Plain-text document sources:

-- Opening Marker --

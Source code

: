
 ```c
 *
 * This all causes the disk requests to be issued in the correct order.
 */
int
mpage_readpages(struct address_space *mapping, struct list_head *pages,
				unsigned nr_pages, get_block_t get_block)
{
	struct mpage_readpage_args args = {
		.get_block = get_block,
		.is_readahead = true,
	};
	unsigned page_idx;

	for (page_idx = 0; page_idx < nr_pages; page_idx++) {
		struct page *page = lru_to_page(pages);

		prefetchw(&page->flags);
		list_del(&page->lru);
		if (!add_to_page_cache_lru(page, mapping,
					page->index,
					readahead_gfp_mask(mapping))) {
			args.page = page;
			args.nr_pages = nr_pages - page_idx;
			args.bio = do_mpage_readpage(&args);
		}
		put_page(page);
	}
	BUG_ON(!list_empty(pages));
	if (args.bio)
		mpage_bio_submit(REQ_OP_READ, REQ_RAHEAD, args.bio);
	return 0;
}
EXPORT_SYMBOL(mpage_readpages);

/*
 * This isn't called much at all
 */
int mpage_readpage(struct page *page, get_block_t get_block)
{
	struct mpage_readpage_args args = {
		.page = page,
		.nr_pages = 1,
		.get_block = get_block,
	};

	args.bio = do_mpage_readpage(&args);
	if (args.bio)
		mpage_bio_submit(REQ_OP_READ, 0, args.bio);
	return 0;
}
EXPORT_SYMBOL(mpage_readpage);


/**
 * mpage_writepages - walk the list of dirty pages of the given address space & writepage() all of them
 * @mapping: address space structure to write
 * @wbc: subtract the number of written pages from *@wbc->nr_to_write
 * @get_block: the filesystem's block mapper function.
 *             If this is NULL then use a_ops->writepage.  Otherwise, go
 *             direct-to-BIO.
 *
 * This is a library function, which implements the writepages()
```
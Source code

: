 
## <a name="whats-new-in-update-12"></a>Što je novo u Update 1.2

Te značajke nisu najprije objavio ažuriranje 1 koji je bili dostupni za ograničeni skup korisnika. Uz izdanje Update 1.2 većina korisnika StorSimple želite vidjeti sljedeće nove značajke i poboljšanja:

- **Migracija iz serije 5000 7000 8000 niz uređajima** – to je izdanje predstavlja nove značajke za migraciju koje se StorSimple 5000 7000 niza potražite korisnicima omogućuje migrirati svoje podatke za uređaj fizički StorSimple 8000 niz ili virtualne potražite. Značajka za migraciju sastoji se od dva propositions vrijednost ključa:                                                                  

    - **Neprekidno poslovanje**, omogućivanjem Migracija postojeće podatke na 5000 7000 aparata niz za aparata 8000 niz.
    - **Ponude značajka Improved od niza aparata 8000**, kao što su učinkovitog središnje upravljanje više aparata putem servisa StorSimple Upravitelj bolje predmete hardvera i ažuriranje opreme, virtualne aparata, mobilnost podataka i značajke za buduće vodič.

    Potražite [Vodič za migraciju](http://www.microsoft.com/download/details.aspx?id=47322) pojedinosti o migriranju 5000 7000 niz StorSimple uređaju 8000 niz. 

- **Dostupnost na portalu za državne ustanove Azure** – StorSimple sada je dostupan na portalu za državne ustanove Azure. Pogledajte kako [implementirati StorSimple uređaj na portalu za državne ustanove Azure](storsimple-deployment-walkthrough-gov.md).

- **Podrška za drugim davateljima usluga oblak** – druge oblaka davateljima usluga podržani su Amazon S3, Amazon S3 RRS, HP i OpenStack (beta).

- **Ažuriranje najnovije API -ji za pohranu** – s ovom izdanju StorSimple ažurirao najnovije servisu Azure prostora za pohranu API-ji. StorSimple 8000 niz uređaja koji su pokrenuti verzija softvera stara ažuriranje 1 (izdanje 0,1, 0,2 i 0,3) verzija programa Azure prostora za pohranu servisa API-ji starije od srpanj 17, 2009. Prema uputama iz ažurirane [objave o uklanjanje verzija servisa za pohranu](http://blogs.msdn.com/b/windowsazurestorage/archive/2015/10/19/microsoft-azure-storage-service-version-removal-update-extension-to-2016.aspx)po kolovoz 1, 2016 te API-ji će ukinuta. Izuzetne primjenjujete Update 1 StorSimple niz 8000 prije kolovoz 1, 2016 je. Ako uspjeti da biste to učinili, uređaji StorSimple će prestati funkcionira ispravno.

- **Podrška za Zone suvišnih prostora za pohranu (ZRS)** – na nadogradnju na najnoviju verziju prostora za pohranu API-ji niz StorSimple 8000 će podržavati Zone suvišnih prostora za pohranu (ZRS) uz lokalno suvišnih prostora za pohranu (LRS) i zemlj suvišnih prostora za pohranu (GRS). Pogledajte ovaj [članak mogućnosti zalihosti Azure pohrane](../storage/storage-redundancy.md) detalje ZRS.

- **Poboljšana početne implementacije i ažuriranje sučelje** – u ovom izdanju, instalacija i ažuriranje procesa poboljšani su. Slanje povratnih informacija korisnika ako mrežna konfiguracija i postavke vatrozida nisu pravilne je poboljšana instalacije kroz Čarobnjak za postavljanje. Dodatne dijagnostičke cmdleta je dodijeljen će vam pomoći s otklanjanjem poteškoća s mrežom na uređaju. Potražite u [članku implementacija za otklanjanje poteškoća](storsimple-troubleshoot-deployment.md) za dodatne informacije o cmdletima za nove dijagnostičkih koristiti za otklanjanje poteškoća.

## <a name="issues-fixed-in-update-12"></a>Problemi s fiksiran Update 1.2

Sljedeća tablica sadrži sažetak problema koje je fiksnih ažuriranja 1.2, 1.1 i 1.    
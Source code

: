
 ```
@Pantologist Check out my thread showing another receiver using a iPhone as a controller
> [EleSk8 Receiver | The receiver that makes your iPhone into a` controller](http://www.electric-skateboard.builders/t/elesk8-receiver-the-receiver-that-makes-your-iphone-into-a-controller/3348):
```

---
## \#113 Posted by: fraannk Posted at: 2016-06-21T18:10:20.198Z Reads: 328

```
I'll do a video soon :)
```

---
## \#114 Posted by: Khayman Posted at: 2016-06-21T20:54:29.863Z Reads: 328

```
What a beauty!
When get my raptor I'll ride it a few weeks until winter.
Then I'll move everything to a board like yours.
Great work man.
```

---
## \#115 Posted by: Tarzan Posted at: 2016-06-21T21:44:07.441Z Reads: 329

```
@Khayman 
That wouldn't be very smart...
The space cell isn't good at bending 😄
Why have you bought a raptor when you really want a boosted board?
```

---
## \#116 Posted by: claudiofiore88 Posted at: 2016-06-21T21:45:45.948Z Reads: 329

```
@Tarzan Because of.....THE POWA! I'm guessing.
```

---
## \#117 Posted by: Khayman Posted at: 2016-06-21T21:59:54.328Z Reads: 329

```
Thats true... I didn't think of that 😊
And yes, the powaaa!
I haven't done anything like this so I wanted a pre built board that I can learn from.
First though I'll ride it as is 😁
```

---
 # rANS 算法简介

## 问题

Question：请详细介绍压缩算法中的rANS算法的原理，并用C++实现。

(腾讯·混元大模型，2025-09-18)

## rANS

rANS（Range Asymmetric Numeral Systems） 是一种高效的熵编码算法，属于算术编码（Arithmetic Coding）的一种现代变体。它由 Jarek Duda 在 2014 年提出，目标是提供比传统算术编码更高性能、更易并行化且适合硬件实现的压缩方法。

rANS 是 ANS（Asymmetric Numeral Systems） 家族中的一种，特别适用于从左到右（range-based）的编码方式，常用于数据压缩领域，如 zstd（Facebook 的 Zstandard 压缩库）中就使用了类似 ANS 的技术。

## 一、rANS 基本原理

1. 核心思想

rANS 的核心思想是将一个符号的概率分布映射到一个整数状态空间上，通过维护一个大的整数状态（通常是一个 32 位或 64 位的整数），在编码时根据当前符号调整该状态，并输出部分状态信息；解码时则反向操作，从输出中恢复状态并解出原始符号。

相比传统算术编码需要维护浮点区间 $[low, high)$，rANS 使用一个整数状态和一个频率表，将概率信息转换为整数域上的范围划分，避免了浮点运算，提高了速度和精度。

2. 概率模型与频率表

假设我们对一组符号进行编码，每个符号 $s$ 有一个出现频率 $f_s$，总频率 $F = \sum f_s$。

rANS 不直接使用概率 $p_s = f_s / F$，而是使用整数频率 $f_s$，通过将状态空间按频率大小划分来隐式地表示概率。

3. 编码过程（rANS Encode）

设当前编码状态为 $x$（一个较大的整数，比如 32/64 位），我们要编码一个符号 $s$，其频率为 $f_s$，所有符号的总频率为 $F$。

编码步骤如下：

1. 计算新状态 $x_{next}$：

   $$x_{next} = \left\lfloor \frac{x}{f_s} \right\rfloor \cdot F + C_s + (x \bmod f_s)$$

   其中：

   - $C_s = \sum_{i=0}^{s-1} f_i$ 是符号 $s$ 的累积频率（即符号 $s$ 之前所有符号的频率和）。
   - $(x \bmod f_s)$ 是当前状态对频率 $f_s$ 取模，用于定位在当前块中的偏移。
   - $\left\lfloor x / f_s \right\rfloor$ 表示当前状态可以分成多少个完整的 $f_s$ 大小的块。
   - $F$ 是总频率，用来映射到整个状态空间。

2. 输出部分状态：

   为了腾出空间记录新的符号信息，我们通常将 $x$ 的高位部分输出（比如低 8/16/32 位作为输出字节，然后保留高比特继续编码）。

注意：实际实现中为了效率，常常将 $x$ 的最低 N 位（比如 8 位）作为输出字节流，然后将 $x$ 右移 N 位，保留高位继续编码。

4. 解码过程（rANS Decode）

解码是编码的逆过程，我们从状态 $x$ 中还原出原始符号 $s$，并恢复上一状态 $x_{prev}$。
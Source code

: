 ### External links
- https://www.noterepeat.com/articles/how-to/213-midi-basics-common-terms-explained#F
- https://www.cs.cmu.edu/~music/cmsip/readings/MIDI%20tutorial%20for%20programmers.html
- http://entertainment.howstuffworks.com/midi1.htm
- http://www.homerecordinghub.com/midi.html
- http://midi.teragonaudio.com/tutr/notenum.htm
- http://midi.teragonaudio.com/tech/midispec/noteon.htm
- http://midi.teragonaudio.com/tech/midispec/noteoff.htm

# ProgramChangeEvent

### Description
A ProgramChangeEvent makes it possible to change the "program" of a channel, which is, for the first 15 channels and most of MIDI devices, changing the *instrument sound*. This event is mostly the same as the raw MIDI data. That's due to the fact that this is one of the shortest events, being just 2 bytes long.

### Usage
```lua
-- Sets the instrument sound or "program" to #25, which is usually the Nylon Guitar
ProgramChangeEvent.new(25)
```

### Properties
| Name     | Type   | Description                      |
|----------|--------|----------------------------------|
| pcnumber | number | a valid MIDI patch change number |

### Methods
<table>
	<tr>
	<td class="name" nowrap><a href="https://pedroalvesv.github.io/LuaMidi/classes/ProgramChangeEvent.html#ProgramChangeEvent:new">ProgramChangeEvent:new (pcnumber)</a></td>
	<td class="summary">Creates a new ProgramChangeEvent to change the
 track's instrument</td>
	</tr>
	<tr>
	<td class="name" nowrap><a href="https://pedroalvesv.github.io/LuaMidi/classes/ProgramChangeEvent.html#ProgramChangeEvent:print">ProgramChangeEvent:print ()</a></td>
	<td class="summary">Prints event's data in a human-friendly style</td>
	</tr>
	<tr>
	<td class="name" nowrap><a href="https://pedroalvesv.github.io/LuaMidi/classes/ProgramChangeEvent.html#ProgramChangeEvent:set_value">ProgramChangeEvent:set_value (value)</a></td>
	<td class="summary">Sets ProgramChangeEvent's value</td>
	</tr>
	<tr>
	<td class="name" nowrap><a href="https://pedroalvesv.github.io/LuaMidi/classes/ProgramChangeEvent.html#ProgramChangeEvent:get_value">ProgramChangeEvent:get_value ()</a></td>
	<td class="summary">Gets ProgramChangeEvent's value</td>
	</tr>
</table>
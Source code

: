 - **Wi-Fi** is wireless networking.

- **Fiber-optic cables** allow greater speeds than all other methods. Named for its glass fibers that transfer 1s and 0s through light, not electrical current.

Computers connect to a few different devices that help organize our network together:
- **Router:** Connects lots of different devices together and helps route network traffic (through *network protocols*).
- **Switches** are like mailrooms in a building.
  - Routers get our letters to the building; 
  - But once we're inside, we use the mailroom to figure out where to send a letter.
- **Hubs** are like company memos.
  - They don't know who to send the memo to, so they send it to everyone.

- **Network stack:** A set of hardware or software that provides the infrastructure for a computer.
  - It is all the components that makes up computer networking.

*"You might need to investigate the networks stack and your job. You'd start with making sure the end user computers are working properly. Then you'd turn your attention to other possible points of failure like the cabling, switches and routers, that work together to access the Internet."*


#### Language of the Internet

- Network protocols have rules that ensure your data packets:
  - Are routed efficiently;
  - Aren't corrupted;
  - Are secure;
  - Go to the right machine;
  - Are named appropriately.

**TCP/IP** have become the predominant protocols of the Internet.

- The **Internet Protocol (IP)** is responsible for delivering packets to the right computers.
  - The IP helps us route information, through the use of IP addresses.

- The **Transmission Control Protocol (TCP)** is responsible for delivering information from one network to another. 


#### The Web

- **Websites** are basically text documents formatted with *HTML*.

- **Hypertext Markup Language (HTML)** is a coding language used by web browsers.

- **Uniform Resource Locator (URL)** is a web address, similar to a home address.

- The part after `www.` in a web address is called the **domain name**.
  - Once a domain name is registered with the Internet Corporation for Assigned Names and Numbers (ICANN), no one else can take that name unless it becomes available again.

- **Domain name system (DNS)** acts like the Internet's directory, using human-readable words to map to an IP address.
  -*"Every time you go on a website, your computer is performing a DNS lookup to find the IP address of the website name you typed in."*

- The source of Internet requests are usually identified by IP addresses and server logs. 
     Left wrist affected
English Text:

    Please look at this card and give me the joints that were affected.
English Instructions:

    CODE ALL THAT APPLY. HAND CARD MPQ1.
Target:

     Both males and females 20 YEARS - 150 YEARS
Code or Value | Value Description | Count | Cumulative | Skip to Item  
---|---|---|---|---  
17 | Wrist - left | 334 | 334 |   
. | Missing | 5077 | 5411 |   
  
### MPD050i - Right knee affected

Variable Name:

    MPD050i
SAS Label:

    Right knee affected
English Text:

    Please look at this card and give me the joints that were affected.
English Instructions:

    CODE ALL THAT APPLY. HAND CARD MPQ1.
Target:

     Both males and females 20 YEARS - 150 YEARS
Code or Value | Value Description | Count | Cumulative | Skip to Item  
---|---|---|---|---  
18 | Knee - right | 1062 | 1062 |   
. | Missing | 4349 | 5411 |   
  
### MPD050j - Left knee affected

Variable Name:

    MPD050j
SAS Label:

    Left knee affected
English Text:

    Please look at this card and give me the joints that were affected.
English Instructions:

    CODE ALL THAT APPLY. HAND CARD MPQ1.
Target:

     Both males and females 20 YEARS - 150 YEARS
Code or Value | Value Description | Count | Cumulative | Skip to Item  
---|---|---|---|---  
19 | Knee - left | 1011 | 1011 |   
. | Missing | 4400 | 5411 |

-- Closing Marker --

Please copy the lines in the records above between the one holding "- http://midi.teragonaudio.com/tech/midispec/noteon.htm" and the one holding "is wireless networking.", inclusive, exactly and with no other line.

▸ **Task solution**:
- http://midi.teragonaudio.com/tech/midispec/noteon.htm
- http://midi.teragonaudio.com/tech/midispec/noteoff.htm

# ProgramChangeEvent

### Description
A ProgramChangeEvent makes it possible to change the "program" of a channel, which is, for the first 15 channels and most of MIDI devices, changing the *instrument sound*. This event is mostly the same as the raw MIDI data. That's due to the fact that this is one of the shortest events, being just 2 bytes long.

### Usage
```lua
-- Sets the instrument sound or "program" to #25, which is usually the Nylon Guitar
ProgramChangeEvent.new(25)
```

### Properties
| Name     | Type   | Description                      |
|----------|--------|----------------------------------|
| pcnumber | number | a valid MIDI patch change number |

### Methods
<table>
	<tr>
	<td class="name" nowrap><a href="https://pedroalvesv.github.io/LuaMidi/classes/ProgramChangeEvent.html#ProgramChangeEvent:new">ProgramChangeEvent:new (pcnumber)</a></td>
	<td class="summary">Creates a new ProgramChangeEvent to change the
 track's instrument</td>
	</tr>
	<tr>
	<td class="name" nowrap><a href="https://pedroalvesv.github.io/LuaMidi/classes/ProgramChangeEvent.html#ProgramChangeEvent:print">ProgramChangeEvent:print ()</a></td>
	<td class="summary">Prints event's data in a human-friendly style</td>
	</tr>
	<tr>
	<td class="name" nowrap><a href="https://pedroalvesv.github.io/LuaMidi/classes/ProgramChangeEvent.html#ProgramChangeEvent:set_value">ProgramChangeEvent:set_value (value)</a></td>
	<td class="summary">Sets ProgramChangeEvent's value</td>
	</tr>
	<tr>
	<td class="name" nowrap><a href="https://pedroalvesv.github.io/LuaMidi/classes/ProgramChangeEvent.html#ProgramChangeEvent:get_value">ProgramChangeEvent:get_value ()</a></td>
	<td class="summary">Gets ProgramChangeEvent's value</td>
	</tr>
</table>
Source code

: - **Wi-Fi** is wireless networking.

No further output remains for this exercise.